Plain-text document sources
::::

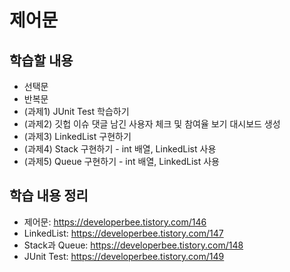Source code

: # 제어문

## 학습할 내용
- 선택문
- 반복문
- (과제1) JUnit Test 학습하기
- (과제2) 깃헙 이슈 댓글 남긴 사용자 체크 및 참여율 보기 대시보드 생성
- (과제3) LinkedList 구현하기
- (과제4) Stack 구현하기 - int 배열, LinkedList 사용
- (과제5) Queue 구현하기 - int 배열, LinkedList 사용

## 학습 내용 정리
- 제어문: https://developerbee.tistory.com/146
- LinkedList: https://developerbee.tistory.com/147
- Stack과 Queue: https://developerbee.tistory.com/148
- JUnit Test: https://developerbee.tistory.com/149
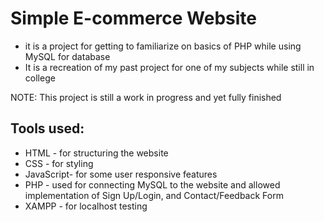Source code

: # Simple E-commerce Website
- it is a project for getting to familiarize on basics of PHP while using MySQL for database
- It is a recreation of my past project for one of my subjects while still in college


NOTE: This project is still a work in progress and yet fully finished
## Tools used:
- HTML - for structuring the website
- CSS - for styling
- JavaScript- for some user responsive features
- PHP - used for connecting MySQL to the website and allowed implementation of Sign Up/Login, and Contact/Feedback Form
- XAMPP - for localhost testing 
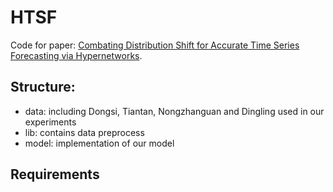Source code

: # HTSF
Code for paper: [Combating Distribution Shift for Accurate Time Series Forecasting via Hypernetworks](https://arxiv.org/pdf/2202.10808.pdf).
## Structure:
- data: including Dongsi, Tiantan, Nongzhanguan and Dingling used in our experiments
- lib: contains data preprocess
- model: implementation of our model
## Requirements
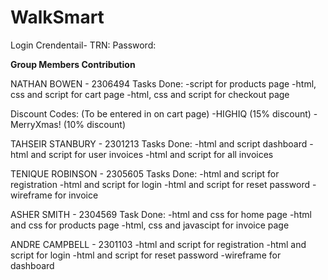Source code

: # WalkSmart

Login Crendentail-
TRN: 
Password:

**Group Members Contribution**

NATHAN BOWEN - 2306494
Tasks Done:
-script for products page
-html, css and script for cart page
-html, css and script for checkout page

Discount Codes: (To be entered in on cart page)
-HIGHIQ (15% discount)
-MerryXmas! (10% discount)


TAHSEIR STANBURY - 2301213
Tasks Done:
-html and script  dashboard
-html and script for user invoices
-html and script for all invoices

TENIQUE ROBINSON - 2305605
Tasks Done: 
-html and script for registration
-html and script for login
-html and script for reset password
-wireframe for invoice

ASHER SMITH - 2304569
Task Done:
-html and css for home page
-html and css for products page
-html, css and javascipt for invoice page 

ANDRE CAMPBELL - 2301103
-html and script for registration
-html and script for login
-html and script for reset password
-wireframe for dashboard
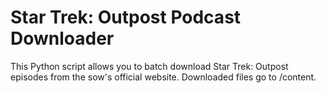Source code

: # Star Trek: Outpost Podcast Downloader

This Python script allows you to batch download Star Trek: Outpost episodes from the sow's official website. Downloaded files go to /content.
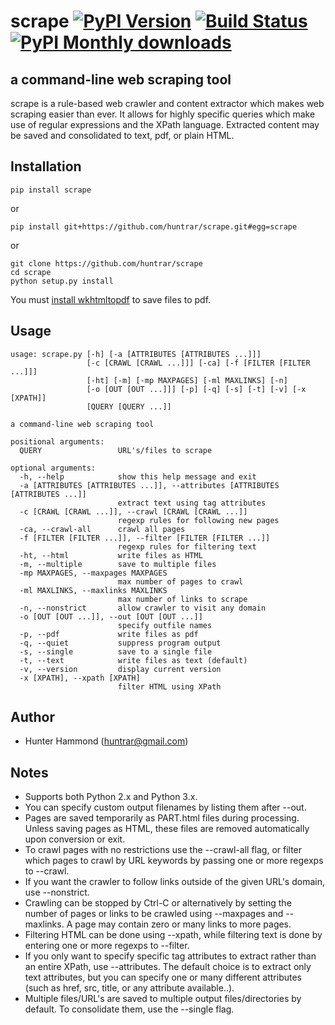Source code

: # scrape [![PyPI Version](https://img.shields.io/pypi/v/scrape.svg)](https://pypi.python.org/pypi/scrape) [![Build Status](https://travis-ci.org/huntrar/scrape.svg?branch=master)](https://travis-ci.org/huntrar/scrape) [![PyPI Monthly downloads](https://img.shields.io/pypi/dm/scrape.svg?style=flat)](https://pypi.python.org/pypi/scrape)

## a command-line web scraping tool

scrape is a rule-based web crawler and content extractor which makes web scraping easier than ever. It allows for highly specific queries which make use of regular expressions and the XPath language. Extracted content may be saved and consolidated to text, pdf, or plain HTML.

## Installation
    pip install scrape

or

    pip install git+https://github.com/huntrar/scrape.git#egg=scrape

or

    git clone https://github.com/huntrar/scrape
    cd scrape
    python setup.py install

You must [install wkhtmltopdf](https://github.com/pdfkit/pdfkit/wiki/Installing-WKHTMLTOPDF) to save files to pdf.

## Usage
    usage: scrape.py [-h] [-a [ATTRIBUTES [ATTRIBUTES ...]]]
                     [-c [CRAWL [CRAWL ...]]] [-ca] [-f [FILTER [FILTER ...]]]
                     [-ht] [-m] [-mp MAXPAGES] [-ml MAXLINKS] [-n]
                     [-o [OUT [OUT ...]]] [-p] [-q] [-s] [-t] [-v] [-x [XPATH]]
                     [QUERY [QUERY ...]]
    
    a command-line web scraping tool
    
    positional arguments:
      QUERY                 URL's/files to scrape
    
    optional arguments:
      -h, --help            show this help message and exit
      -a [ATTRIBUTES [ATTRIBUTES ...]], --attributes [ATTRIBUTES [ATTRIBUTES ...]]
                            extract text using tag attributes
      -c [CRAWL [CRAWL ...]], --crawl [CRAWL [CRAWL ...]]
                            regexp rules for following new pages
      -ca, --crawl-all      crawl all pages
      -f [FILTER [FILTER ...]], --filter [FILTER [FILTER ...]]
                            regexp rules for filtering text
      -ht, --html           write files as HTML
      -m, --multiple        save to multiple files
      -mp MAXPAGES, --maxpages MAXPAGES
                            max number of pages to crawl
      -ml MAXLINKS, --maxlinks MAXLINKS
                            max number of links to scrape
      -n, --nonstrict       allow crawler to visit any domain
      -o [OUT [OUT ...]], --out [OUT [OUT ...]]
                            specify outfile names
      -p, --pdf             write files as pdf
      -q, --quiet           suppress program output
      -s, --single          save to a single file
      -t, --text            write files as text (default)
      -v, --version         display current version
      -x [XPATH], --xpath [XPATH]
                            filter HTML using XPath

## Author
* Hunter Hammond (huntrar@gmail.com)

## Notes
* Supports both Python 2.x and Python 3.x.
* You can specify custom output filenames by listing them after --out.
* Pages are saved temporarily as PART.html files during processing. Unless saving pages as HTML, these files are removed automatically upon conversion or exit.
* To crawl pages with no restrictions use the --crawl-all flag, or filter which pages to crawl by URL keywords by passing one or more regexps to --crawl.
* If you want the crawler to follow links outside of the given URL's domain, use --nonstrict.
* Crawling can be stopped by Ctrl-C or alternatively by setting the number of pages or links to be crawled using --maxpages and --maxlinks. A page may contain zero or many links to more pages.
* Filtering HTML can be done using --xpath, while filtering text is done by entering one or more regexps to --filter.
* If you only want to specify specific tag attributes to extract rather than an entire XPath, use --attributes. The default choice is to extract only text attributes, but you can specify one or many different attributes (such as href, src, title, or any attribute available..).
* Multiple files/URL's are saved to multiple output files/directories by default. To consolidate them, use the --single flag.
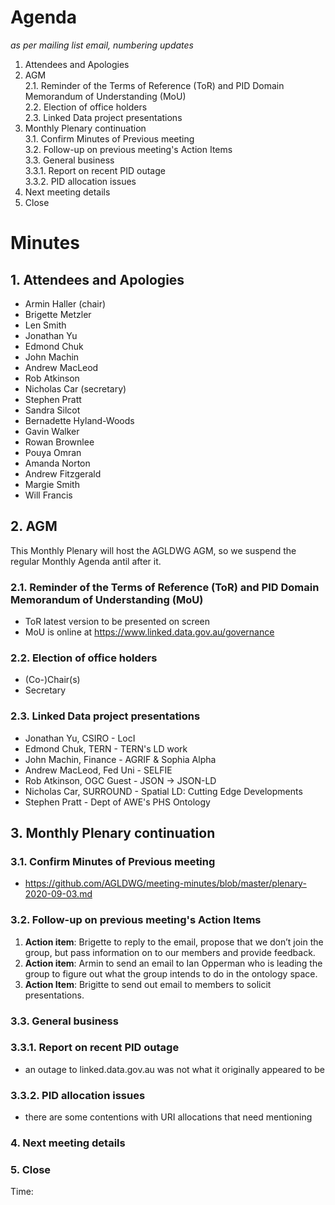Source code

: # Agenda
*as per mailing list email, numbering updates*

1. Attendees and Apologies  
2. AGM  
2.1. Reminder of the Terms of Reference (ToR) and PID Domain Memorandum of Understanding (MoU)  
2.2. Election of office holders  
2.3. Linked Data project presentations  
3. Monthly Plenary continuation  
3.1. Confirm Minutes of Previous meeting  
3.2. Follow-up on previous meeting's Action Items  
3.3. General business  
3.3.1. Report on recent PID outage  
3.3.2. PID allocation issues  
4. Next meeting details  
5. Close  


# Minutes

## 1. Attendees and Apologies
  - Armin Haller (chair)
  - Brigette Metzler
  - Len Smith
  - Jonathan Yu
  - Edmond Chuk
  - John Machin
  - Andrew MacLeod
  - Rob Atkinson 
  - Nicholas Car (secretary)
  - Stephen Pratt
  - Sandra Silcot
  - Bernadette Hyland-Woods
  - Gavin Walker
  - Rowan Brownlee
  - Pouya Omran
  - Amanda Norton
  - Andrew Fitzgerald
  - Margie Smith
  - Will Francis
  

## 2. AGM
This Monthly Plenary will host the AGLDWG AGM, so we suspend the regular Monthly Agenda antil after it.

### 2.1. Reminder of the Terms of Reference (ToR) and PID Domain Memorandum of Understanding (MoU)
  - ToR latest version to be presented on screen
  - MoU is online at https://www.linked.data.gov.au/governance

### 2.2. Election of office holders
  - (Co-)Chair(s)
  - Secretary

### 2.3. Linked Data project presentations
  - Jonathan Yu, CSIRO - LocI
  - Edmond Chuk, TERN - TERN's LD work
  - John Machin, Finance - AGRIF & Sophia Alpha
  - Andrew MacLeod, Fed Uni - SELFIE
  - Rob Atkinson, OGC Guest - JSON -> JSON-LD
  - Nicholas Car, SURROUND - Spatial LD: Cutting Edge Developments
  - Stephen Pratt - Dept of AWE's PHS Ontology

## 3. Monthly Plenary continuation

### 3.1. Confirm Minutes of Previous meeting
  - https://github.com/AGLDWG/meeting-minutes/blob/master/plenary-2020-09-03.md

### 3.2. Follow-up on previous meeting's Action Items
1. **Action item**: Brigette to reply to the email, propose that we don’t join the group, but pass information on to our members and provide feedback.
2. **Action item**: Armin to send an email to Ian Opperman who is leading the group to figure out what the group intends to do in the ontology space.
3. **Action Item**: Brigitte to send out email to members to solicit presentations.

### 3.3. General business
### 3.3.1. Report on recent PID outage
  - an outage to linked.data.gov.au was not what it originally appeared to be
### 3.3.2. PID allocation issues
  - there are some contentions with URI allocations that need mentioning

### 4. Next meeting details

### 5. Close
Time: 
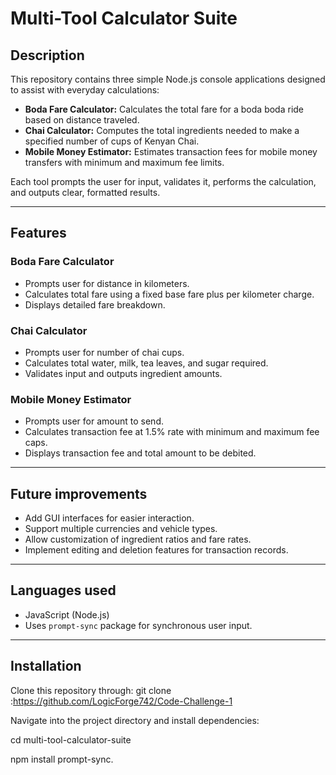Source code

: # Multi-Tool Calculator Suite

## Description
This repository contains three simple Node.js console applications designed to assist with everyday calculations:

- **Boda Fare Calculator:** Calculates the total fare for a boda boda ride based on distance traveled.
- **Chai Calculator:** Computes the total ingredients needed to make a specified number of cups of Kenyan Chai.
- **Mobile Money Estimator:** Estimates transaction fees for mobile money transfers with minimum and maximum fee limits.

Each tool prompts the user for input, validates it, performs the calculation, and outputs clear, formatted results.

---

## Features

### Boda Fare Calculator
- Prompts user for distance in kilometers.
- Calculates total fare using a fixed base fare plus per kilometer charge.
- Displays detailed fare breakdown.

### Chai Calculator
- Prompts user for number of chai cups.
- Calculates total water, milk, tea leaves, and sugar required.
- Validates input and outputs ingredient amounts.

### Mobile Money Estimator
- Prompts user for amount to send.
- Calculates transaction fee at 1.5% rate with minimum and maximum fee caps.
- Displays transaction fee and total amount to be debited.

---

## Future improvements
- Add GUI interfaces for easier interaction.
- Support multiple currencies and vehicle types.
- Allow customization of ingredient ratios and fare rates.
- Implement editing and deletion features for transaction records.

---

## Languages used
- JavaScript (Node.js)
- Uses `prompt-sync` package for synchronous user input.

---

## Installation
Clone this repository through:
git clone :https://github.com/LogicForge742/Code-Challenge-1 

Navigate into the project directory and install dependencies:

cd multi-tool-calculator-suite

npm install prompt-sync.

::::

#### [Problem to solve]
Verbatim copy, pictures excluded: output the lines from the first line of the records above through the line containing "- it is a project".

#### [Answer area]
Source code

: # 제어문

## 학습할 내용
- 선택문
- 반복문
- (과제1) JUnit Test 학습하기
- (과제2) 깃헙 이슈 댓글 남긴 사용자 체크 및 참여율 보기 대시보드 생성
- (과제3) LinkedList 구현하기
- (과제4) Stack 구현하기 - int 배열, LinkedList 사용
- (과제5) Queue 구현하기 - int 배열, LinkedList 사용

## 학습 내용 정리
- 제어문: https://developerbee.tistory.com/146
- LinkedList: https://developerbee.tistory.com/147
- Stack과 Queue: https://developerbee.tistory.com/148
- JUnit Test: https://developerbee.tistory.com/149
Source code

: # Simple E-commerce Website
- it is a project for getting to familiarize on basics of PHP while using MySQL for database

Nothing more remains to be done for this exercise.